→ **PROBLEM DETAILS**: Check each line of the material below for "harm", then copy the ones that contain it.

→ **DATA IN THIS EXERCISE**:
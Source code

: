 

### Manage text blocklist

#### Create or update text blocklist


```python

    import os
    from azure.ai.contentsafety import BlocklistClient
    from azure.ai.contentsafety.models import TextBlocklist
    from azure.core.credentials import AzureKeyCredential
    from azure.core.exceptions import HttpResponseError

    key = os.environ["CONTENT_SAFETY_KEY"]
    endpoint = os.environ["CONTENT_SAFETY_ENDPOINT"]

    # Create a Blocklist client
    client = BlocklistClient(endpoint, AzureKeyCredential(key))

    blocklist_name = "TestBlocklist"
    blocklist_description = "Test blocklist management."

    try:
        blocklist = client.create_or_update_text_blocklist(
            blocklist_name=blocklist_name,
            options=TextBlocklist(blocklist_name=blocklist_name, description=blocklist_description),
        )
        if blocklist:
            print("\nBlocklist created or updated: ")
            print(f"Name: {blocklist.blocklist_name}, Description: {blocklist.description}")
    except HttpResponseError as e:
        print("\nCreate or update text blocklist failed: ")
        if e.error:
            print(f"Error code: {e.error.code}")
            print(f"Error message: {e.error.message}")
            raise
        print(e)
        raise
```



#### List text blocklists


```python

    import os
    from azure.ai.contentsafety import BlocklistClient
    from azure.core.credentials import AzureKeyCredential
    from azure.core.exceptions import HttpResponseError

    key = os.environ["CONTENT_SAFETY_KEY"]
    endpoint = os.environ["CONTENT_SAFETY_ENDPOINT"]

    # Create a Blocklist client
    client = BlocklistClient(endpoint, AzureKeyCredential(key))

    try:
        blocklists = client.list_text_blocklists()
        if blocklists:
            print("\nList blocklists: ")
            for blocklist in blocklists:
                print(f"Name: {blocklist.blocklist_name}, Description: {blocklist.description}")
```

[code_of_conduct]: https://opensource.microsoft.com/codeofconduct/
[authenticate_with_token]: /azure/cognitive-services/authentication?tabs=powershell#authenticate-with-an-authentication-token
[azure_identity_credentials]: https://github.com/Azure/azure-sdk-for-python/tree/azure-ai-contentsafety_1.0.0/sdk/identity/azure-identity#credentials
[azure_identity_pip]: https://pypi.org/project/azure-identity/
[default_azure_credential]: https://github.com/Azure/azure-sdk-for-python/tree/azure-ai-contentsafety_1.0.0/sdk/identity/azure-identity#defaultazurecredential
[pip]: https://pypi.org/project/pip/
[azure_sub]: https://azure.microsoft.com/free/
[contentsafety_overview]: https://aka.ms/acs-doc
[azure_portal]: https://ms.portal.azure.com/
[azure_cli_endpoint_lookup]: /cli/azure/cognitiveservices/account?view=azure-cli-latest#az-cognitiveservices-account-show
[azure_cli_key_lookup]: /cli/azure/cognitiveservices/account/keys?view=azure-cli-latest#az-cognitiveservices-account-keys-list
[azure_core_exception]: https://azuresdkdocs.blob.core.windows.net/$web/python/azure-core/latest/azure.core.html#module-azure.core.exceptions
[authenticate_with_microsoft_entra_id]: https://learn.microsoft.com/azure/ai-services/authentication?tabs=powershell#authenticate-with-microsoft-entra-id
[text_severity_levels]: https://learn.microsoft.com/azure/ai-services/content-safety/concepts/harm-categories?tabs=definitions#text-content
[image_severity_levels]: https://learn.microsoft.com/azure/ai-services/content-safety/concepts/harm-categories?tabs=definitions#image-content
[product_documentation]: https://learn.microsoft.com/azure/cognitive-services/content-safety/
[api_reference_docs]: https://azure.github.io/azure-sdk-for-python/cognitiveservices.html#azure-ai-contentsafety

→ **RESPONSE TO THE TASK**:
[text_severity_levels]: https://learn.microsoft.com/azure/ai-services/content-safety/concepts/harm-categories?tabs=definitions#text-content
[image_severity_levels]: https://learn.microsoft.com/azure/ai-services/content-safety/concepts/harm-categories?tabs=definitions#image-content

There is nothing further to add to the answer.